There is a tendency to cheapen things in the past, especially from my youth. I want to pass it off with a preceding, “Well, I was 13…” or “It was one of those teenage things…” or simply a “whatever.” As if any of these qualifiers mean I don’t have to account for “it.”
Deal with “it”. Acknowledge that at the time those emotions, experiences, people, fears were my full reality. I couldn’t dismiss them because they were all I had.

If I was listening to someone else, I would listen to their speech patterns and appreciate them without judgement as a part of the way that person expresses themselves. When listening to myself I am full of critique — why didn’t I finish that sentence, I mumbled here, etc. I am a performer after all, I want to be heard a certain way. But this is how I sound. I realized my mother is right, I do mumble. I don’t finish my sentences, numping from one thought to the next and daring my listener to follow.

Also, I say “you” when I’m really talking about myself. I give myself speeches, directing everything at “you” as if I am outside of myself.

I’m listening for poetry.

For monologues. For things to put in the choreo-poem I am writing.

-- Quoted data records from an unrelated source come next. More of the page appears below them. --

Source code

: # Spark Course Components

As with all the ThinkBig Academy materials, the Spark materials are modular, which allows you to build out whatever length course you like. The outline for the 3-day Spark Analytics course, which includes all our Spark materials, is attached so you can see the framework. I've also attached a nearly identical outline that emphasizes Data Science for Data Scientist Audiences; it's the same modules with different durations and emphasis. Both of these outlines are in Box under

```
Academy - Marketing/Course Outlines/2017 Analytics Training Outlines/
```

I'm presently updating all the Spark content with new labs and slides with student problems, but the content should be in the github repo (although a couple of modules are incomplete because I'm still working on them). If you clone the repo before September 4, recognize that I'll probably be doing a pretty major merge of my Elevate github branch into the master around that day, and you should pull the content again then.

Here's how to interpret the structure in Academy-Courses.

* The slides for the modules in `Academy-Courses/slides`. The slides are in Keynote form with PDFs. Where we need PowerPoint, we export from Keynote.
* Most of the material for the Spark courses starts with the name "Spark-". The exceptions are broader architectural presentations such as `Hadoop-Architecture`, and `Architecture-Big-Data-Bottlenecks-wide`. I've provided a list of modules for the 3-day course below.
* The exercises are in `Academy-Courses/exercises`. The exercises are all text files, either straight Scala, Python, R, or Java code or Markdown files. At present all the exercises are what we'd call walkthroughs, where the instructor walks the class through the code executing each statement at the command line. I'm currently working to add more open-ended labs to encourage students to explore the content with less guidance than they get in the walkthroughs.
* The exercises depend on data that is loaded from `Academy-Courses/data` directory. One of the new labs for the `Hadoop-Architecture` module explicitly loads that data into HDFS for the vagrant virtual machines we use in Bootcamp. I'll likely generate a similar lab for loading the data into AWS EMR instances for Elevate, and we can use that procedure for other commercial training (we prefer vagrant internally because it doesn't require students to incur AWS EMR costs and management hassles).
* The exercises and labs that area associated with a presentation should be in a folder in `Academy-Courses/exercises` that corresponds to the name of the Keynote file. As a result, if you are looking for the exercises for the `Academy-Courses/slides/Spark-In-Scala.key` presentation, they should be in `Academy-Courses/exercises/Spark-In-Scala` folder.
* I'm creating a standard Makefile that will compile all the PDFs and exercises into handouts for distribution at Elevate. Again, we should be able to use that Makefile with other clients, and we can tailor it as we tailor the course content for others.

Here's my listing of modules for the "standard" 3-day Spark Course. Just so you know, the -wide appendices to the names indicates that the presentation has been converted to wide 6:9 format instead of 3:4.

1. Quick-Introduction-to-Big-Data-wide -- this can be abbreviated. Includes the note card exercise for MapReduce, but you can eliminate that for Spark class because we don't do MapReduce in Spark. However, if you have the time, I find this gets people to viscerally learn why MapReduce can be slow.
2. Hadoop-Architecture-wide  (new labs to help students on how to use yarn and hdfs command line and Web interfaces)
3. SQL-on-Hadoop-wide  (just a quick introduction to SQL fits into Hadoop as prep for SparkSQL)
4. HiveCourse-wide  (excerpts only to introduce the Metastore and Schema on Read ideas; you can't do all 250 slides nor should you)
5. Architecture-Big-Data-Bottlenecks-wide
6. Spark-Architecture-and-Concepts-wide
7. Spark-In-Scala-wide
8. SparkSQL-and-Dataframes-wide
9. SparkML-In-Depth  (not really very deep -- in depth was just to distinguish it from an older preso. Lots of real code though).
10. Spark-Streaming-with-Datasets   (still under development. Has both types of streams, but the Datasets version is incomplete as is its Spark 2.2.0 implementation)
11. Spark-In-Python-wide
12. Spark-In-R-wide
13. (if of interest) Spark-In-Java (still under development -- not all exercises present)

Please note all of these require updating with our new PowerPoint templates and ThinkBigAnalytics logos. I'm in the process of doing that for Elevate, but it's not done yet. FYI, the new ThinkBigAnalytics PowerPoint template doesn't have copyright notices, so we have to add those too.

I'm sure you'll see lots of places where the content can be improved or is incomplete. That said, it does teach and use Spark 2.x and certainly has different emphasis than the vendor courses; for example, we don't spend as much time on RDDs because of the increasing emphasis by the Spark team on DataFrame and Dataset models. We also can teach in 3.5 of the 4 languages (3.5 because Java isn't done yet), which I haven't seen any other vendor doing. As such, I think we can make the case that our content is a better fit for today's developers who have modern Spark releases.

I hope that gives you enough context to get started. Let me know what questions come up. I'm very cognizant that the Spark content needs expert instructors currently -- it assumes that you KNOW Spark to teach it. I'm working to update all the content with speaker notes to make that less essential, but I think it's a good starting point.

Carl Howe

I’m listening to the oral history for parts to be used in the piece I’m creating.

I’m listening for poetry.

I was surprised at how “white” my voice sounds. I know that is a very problematic statement. And I’m not even sure what it means. But I couldn’t keep it from popping into my head. So even when people can’t see my blonde hair and light skin, hearing my voice probably cues them to think I am white, right? I have spent a lot of time thinking about how my body is seen racially, but not nearly as much time thinking about how I am heard and how that is coded.

Listening to this makes me want to do oral history with my mom.
Will my kids or grandkids listen to this?
I wish I could hear my ancestors re-tell their lives.


Part of me wants this essay to be a spitting out of who I am. A quick and dirty introduction to the “essential facts you need to know about Alison.”

Born in McAllen, Texas. Mother from Jamaica, raised in Jamaica, Queens, NYC. Father from outside Cleveland Ohio. Mother brown. Father white. Youngest of three. One older brother and one older sister. Raised in Carrboro, NC. Attended Montessori schools, Quaker school and a two-year stint in public middle school. Finished high school early to travel to Haiti. Went to Duke University for college (also went to UNC). Studied anthropology and public policy. Graduated 2012. Interned at the White House. Worked at the Kennedy Center. Was a barista and a waitress in DC. Move to San Francisco and NYC for an arts consulting fellowship. Landed in NYC. Working to be her full creative self as a freelance artists, arts administrator and teaching artist.

But in listening to my interview, I realize that a lot of the “juice” lies beyond the facts. And between the facts. And in the space created by the things I chose to tell, how I told them, and what I didn’t tell.

There is so much I chose not to say. And in hearing the absence of those parts, I realize that it is easy for everydayness to get lost in the retelling of memory. I remembered big events and ideas and I turn them into narratives and explanations. And then I dogear them in my mind, highlight them as “worthy” of retelling. In my oral history I heard these ideas and feeling analyzed and overlayed with broad strokes.

But those tiny details, the little dots — like how my mom yelled up the steps to me every morning. Or that brief period she made Pillsbury Flaky biscuits every morning. And the SlimFast shakes for snack phase. And the chinese dumping phase. (There were a lot food phases). Which seat was “mine” in our 1996 Honda Odyssey. Sitting and watching all of my sisters soccer practices. The couch in our living room. The fights over who would walk the dog.

These are the little everyday details that fill in those big lines. What really makes the tapestry and terrain of life.

I’m interested in this everdayness. Perhaps because it is often what we find so NOT interesting about our lives. Until we learn about someone else’s everydayness and how different it is from our own. This oral history is part of taking a deep dive into myself, and I realize this “deep dive” requires validating these everyday details just as much as the big picture. Acknowledging them as key shapers of my life and myself.